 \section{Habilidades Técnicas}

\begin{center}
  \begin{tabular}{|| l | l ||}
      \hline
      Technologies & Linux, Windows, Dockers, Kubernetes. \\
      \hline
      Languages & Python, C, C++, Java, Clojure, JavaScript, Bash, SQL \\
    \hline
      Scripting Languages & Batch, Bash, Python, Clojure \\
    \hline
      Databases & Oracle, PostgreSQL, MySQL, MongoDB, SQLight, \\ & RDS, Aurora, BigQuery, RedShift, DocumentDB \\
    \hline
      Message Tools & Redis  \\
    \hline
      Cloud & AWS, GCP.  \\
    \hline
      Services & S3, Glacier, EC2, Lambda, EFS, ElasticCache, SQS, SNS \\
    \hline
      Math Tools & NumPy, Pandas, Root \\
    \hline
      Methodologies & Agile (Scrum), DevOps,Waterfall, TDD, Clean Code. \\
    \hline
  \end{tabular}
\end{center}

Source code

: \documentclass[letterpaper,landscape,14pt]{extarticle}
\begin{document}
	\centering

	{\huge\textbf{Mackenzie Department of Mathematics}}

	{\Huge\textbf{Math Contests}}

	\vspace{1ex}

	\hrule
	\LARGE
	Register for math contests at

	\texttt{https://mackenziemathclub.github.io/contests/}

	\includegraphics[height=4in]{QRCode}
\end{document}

= = =

Scan the listing above and work out how many lines contain the string "Clojure"; reply with only that number.

Response below:
2